HP is a pretty open company and has been pushing Open Source solutions on many platforms. I was surprised to dig through the technical documentation to discover that the Linux image burned into Flash RAM can only be made with a proprietary toolkit from MetroWorks under a fee-based licensing scheme. This looks like a prime opportunity for someone to reverse-engineer the box and allow developers to customize the image to their own needs. The base image that ships with the HP Thin Client includes a proprietary Citrix client, Altiris image management tool, and other software that a developer could clear out, leaving room to customize the box. (The default image also ships with Mozilla, the Open Source rdesktop Windows RDP client, VNC client and VNC server.)
A local technician tells me that his past experiences with thin clients indicated that they should only be used in controlled and air-conditioned environments and that they would tend to overheat if left in a warm room. I’ll be interested to follow how these devices fare.
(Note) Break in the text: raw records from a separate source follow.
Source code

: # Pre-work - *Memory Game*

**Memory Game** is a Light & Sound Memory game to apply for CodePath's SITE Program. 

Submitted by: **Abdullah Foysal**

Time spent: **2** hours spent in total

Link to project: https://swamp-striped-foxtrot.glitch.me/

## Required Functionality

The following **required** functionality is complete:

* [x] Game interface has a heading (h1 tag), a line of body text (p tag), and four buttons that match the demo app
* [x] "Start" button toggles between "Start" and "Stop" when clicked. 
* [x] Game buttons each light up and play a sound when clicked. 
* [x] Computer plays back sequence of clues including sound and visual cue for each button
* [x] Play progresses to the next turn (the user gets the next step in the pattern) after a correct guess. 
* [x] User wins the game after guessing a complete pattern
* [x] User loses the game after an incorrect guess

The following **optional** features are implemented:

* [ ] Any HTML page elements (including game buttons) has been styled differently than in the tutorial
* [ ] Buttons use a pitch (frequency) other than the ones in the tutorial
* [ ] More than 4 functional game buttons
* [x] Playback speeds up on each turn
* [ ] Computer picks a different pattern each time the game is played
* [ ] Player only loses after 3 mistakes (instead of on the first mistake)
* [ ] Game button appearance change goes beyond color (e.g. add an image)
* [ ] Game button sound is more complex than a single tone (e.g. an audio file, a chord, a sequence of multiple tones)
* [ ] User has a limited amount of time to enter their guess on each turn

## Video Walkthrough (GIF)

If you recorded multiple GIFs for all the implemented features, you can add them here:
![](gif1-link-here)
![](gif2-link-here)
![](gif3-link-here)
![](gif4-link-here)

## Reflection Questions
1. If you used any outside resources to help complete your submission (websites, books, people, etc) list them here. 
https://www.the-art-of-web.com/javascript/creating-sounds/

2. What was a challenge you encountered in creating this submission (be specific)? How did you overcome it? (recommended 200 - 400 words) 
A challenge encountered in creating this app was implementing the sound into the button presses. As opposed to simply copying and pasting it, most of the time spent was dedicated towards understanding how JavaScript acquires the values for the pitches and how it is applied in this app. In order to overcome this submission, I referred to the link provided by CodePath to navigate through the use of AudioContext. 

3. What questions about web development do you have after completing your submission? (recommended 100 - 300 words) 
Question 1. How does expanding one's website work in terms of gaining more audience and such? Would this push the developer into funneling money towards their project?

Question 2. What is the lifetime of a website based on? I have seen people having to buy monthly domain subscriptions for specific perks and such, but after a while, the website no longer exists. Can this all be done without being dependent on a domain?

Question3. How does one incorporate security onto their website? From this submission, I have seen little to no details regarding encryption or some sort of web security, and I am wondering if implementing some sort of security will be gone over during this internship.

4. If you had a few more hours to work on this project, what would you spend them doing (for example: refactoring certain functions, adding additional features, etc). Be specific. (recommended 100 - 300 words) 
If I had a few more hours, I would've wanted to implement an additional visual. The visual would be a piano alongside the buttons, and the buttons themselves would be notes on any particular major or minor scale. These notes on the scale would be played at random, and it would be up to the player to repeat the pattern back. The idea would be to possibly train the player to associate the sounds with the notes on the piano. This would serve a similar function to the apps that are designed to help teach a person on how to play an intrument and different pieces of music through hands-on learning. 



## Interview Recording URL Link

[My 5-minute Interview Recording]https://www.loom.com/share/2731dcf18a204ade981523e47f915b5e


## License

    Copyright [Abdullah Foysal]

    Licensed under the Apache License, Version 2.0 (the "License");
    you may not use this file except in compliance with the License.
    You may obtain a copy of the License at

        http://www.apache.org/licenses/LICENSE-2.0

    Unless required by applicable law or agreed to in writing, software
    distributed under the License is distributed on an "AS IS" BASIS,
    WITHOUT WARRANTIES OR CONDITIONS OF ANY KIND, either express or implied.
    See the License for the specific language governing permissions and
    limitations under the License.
Update: here’s a review at OSNews.
Open Source, the kinder, gentler revolution?
OSNews posts Open Source Is a ‘Velvet’ Revolution. “There may not be fireworks. CIOs and IT directors may not be heaping their proprietary software on bonfires and dancing. Even so, the open source revolution is happening right now and will carry the day, said Bill Weinberg, open source architecture specialist and Linux evangelist for OSDL.”